NAPDEC Secretary Joseph Cox described the PSWG's tax-reform proposals as a recipe for disaster that would, if adopted by the Government in its entirety, immediately plunge Jamaica's economy into a deep recession, with unemployment increasing astronomically and a significant escalation of the human misery, especially among the poor.
"The policy framework enunciated by the PSWG would derail the economic growth agenda of the Government by engaging in one of the most repressive tax regimes on the pay-as-you-earn group, the self-employed and micro and small business operators," argued Cox, the managing partner at the Centre for Growth and Development.
Poor could be hard hit
He also said he believed the unemployed, the elderly and the working poor would be hit hard.
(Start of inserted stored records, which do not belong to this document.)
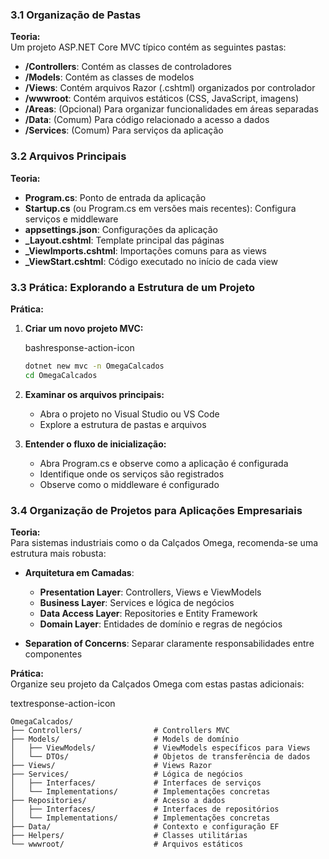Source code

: ### 3.1 Organização de Pastas

**Teoria:**  
Um projeto ASP.NET Core MVC típico contém as seguintes pastas:

- **/Controllers**: Contém as classes de controladores
- **/Models**: Contém as classes de modelos
- **/Views**: Contém arquivos Razor (.cshtml) organizados por controlador
- **/wwwroot**: Contém arquivos estáticos (CSS, JavaScript, imagens)
- **/Areas**: (Opcional) Para organizar funcionalidades em áreas separadas
- **/Data**: (Comum) Para código relacionado a acesso a dados
- **/Services**: (Comum) Para serviços da aplicação

### 3.2 Arquivos Principais

**Teoria:**

- **Program.cs**: Ponto de entrada da aplicação
- **Startup.cs** (ou Program.cs em versões mais recentes): Configura serviços e middleware
- **appsettings.json**: Configurações da aplicação
- **_Layout.cshtml**: Template principal das páginas
- **_ViewImports.cshtml**: Importações comuns para as views
- **_ViewStart.cshtml**: Código executado no início de cada view

### 3.3 Prática: Explorando a Estrutura de um Projeto

**Prática:**

1. **Criar um novo projeto MVC:**
    
    bashresponse-action-icon
    
    ```bash
    dotnet new mvc -n OmegaCalcados
    cd OmegaCalcados
    ```
    
2. **Examinar os arquivos principais:**
    
    - Abra o projeto no Visual Studio ou VS Code
    - Explore a estrutura de pastas e arquivos
3. **Entender o fluxo de inicialização:**
    
    - Abra Program.cs e observe como a aplicação é configurada
    - Identifique onde os serviços são registrados
    - Observe como o middleware é configurado

### 3.4 Organização de Projetos para Aplicações Empresariais

**Teoria:**  
Para sistemas industriais como o da Calçados Omega, recomenda-se uma estrutura mais robusta:

- **Arquitetura em Camadas**:
    
    - **Presentation Layer**: Controllers, Views e ViewModels
    - **Business Layer**: Services e lógica de negócios
    - **Data Access Layer**: Repositories e Entity Framework
    - **Domain Layer**: Entidades de domínio e regras de negócios
- **Separation of Concerns**: Separar claramente responsabilidades entre componentes
    

**Prática:**  
Organize seu projeto da Calçados Omega com estas pastas adicionais:

textresponse-action-icon

```text
OmegaCalcados/
├── Controllers/                # Controllers MVC
├── Models/                     # Models de domínio
│   ├── ViewModels/             # ViewModels específicos para Views
│   └── DTOs/                   # Objetos de transferência de dados
├── Views/                      # Views Razor
├── Services/                   # Lógica de negócios
│   ├── Interfaces/             # Interfaces de serviços
│   └── Implementations/        # Implementações concretas
├── Repositories/               # Acesso a dados
│   ├── Interfaces/             # Interfaces de repositórios
│   └── Implementations/        # Implementações concretas
├── Data/                       # Contexto e configuração EF
├── Helpers/                    # Classes utilitárias
└── wwwroot/                    # Arquivos estáticos
```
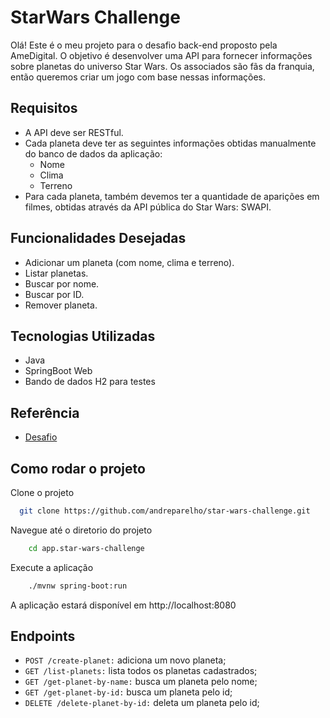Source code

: 
# StarWars Challenge

Olá! Este é o meu projeto para o desafio back-end proposto pela AmeDigital. O objetivo é desenvolver uma API para fornecer informações sobre planetas do universo Star Wars. Os associados são fãs da franquia, então queremos criar um jogo com base nessas informações.

## Requisitos
- A API deve ser RESTful.
- Cada planeta deve ter as seguintes informações obtidas manualmente do banco de dados da aplicação:
    - Nome
    - Clima
    - Terreno
- Para cada planeta, também devemos ter a quantidade de aparições em filmes, obtidas através da API pública do Star Wars: SWAPI.

## Funcionalidades Desejadas
- Adicionar um planeta (com nome, clima e terreno).
- Listar planetas.
- Buscar por nome. 
- Buscar por ID.
- Remover planeta.

## Tecnologias Utilizadas
- Java
- SpringBoot Web
- Bando de dados H2 para testes




## Referência

 - [Desafio](https://github.com/AmeDigital/challenge-back-end-hit)

## Como rodar o projeto

Clone o projeto

```bash
  git clone https://github.com/andreparelho/star-wars-challenge.git
```

Navegue até o diretorio do projeto
```bash
    cd app.star-wars-challenge
```

Execute a aplicação
```bash
    ./mvnw spring-boot:run
```

A aplicação estará disponível em http://localhost:8080

## Endpoints
- `POST /create-planet:` adiciona um novo planeta; 
- `GET /list-planets:` lista todos os planetas cadastrados;
- `GET /get-planet-by-name:` busca um planeta pelo nome;
- `GET /get-planet-by-id:` busca um planeta pelo id;
- `DELETE /delete-planet-by-id:` deleta um planeta pelo id;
On Tuesday, the PSWG announced proposals, including the reduction of the general consumption tax (GCT) rate from 17.5 per cent to 12.5 per cent, while imposing GCT on basic food items (medical drugs would remain exempt), aimed to gain $7.6 billion for the Government.
The working group also proposed the slashing, by more than half, of corporate income tax from 33 per cent to 15 per cent, which would cost the Government $5.5 billion in lost revenues.
Cox, an economist, said the Government's major objective was to alleviate hardships and not to create additional hardship, especially on the already burdened poor.
He said that for Jamaica to return to a path of sustainable growth, emphasis must be placed on strategies that would induce economic growth and job development.
Cox argued that the path to recovery lies in upgraded skills, increased exports and public investment in infrastructure and low carbon energy, all within a context whereby effective disposable incomes are expanding.